Editor's note: This article has been corrected to show that the case was scheduled for trial but has never formally gone to a jury trial before.
A defendant is arguing self-defense in a case in which he is accused of assaulting a Spring Creek Correctional Complex correctional officer while he was a inmate there.
The ongoing assault trial in Kenai questions whether Spring Creek Correctional Facility officers were out of line in using force to restrain the defendant, Johnny Johnson. The state prosecution argues the restraints were justified based on his behavior.
The case, which dates back to January 2010, has gone through a number of stops and starts since it was first filed in 2011 but finally reached trial in Kenai District Court starting Monday. The state has charged Johnny Johnson with assault in the fourth degree for attacking a correctional officer, who sustained non-life-threatening injuries in the attack.
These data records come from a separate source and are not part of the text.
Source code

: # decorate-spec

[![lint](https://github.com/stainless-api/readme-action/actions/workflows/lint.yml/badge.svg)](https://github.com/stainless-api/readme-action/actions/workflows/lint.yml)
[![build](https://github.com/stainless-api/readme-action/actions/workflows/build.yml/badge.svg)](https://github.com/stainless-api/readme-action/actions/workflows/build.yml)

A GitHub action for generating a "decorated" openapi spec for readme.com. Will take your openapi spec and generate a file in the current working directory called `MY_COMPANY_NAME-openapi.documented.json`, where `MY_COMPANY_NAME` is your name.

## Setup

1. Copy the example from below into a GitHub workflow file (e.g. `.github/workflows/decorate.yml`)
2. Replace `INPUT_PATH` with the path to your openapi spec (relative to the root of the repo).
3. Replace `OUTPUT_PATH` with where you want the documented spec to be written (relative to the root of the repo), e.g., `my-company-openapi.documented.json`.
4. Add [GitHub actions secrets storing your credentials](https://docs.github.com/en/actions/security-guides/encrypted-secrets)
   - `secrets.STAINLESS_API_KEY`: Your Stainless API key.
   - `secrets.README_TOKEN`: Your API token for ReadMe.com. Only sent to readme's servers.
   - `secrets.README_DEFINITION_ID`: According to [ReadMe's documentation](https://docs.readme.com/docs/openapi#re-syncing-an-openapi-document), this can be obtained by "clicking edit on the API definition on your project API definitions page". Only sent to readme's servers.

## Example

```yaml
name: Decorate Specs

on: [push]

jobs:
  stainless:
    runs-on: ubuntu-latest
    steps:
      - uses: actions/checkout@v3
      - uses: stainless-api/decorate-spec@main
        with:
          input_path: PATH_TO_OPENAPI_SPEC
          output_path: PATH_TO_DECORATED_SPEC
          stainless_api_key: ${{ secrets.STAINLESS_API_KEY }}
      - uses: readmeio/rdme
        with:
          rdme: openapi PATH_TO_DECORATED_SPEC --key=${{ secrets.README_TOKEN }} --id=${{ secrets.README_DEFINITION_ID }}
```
Assault in the fourth degree is a relatively minor charge, carrying only a class A misdemeanor classification. However, the case has dragged on for nearly eight years, been scheduled for trial before and was dismissed in 2014. The dismissal was reversed in February 2017 by the Court of Appeals, according to online court records.
The correctional officers had been in the process of opening a cell door to check on Johnson’s blood circulation while he was in a restraint chair — a chair with multiple arm, leg, waist and chest straps used to stop inmates from hurting themselves or others. Unbeknownst to the correctional officers, Johnson had managed to free himself from the restraints and attacked one of the guards as soon as the cell door was open, landing blows before the other officers got him under control again. The entire incident was filmed, as per Spring Creek Correctional Complex’s policy on the use of the restraint chair.
The assistant district attorney in Kenai, Sam Scott, said in his opening statement during the jury trial Tuesday that Johnson had freed himself and stayed still, hiding the fact that he’d freed himself beneath the blanket covering him and waited for the officers to return in order to attack them as retribution.
“He says it over and over and over again (in statements before trial) — he was going to punish them,” Scott said. “… He was going to make them pay a price, and moreover, he did not care which one of them it was.”
Johnson’s attorney, public defender Frank Singh, argued that the correctional officers had inappropriately left Johnson in the chair for hours on end without performing enough exercises to stretch his limbs out, and that he freed himself and attacked them because he believed they were going to leave him in the restraints longer. By the time he attacked the officer, he had already been in the restraints for more than two hours, which Singh said goes beyond the Alaska Department of Corrections’ policy on reasonable use of force to gain compliance.
“No one’s disputing that (the assault) happened,” Singh told the jury in his opening statement. “But what you’re going to hear is the reason why.”
Tuesday’s trial proceedings saw four witnesses called, including two correctional officers who witnessed the assault, the Alaska State Trooper who investigated the assault and another correctional officer who later transported the injured officer to the hospital. Both Scott and Singh played sections of the video tape of the incident, showing Johnson in the chair and of the correctional officers going to open the door of the cell he was in, which was a small mesh cage cell called a program cell, measuring about 3 feet by 4 feet.
Johnson was not present at the trial but participated telephonically. The victim of the assault was not present nor participating Tuesday.
The trial is scheduled to continue Wednesday morning.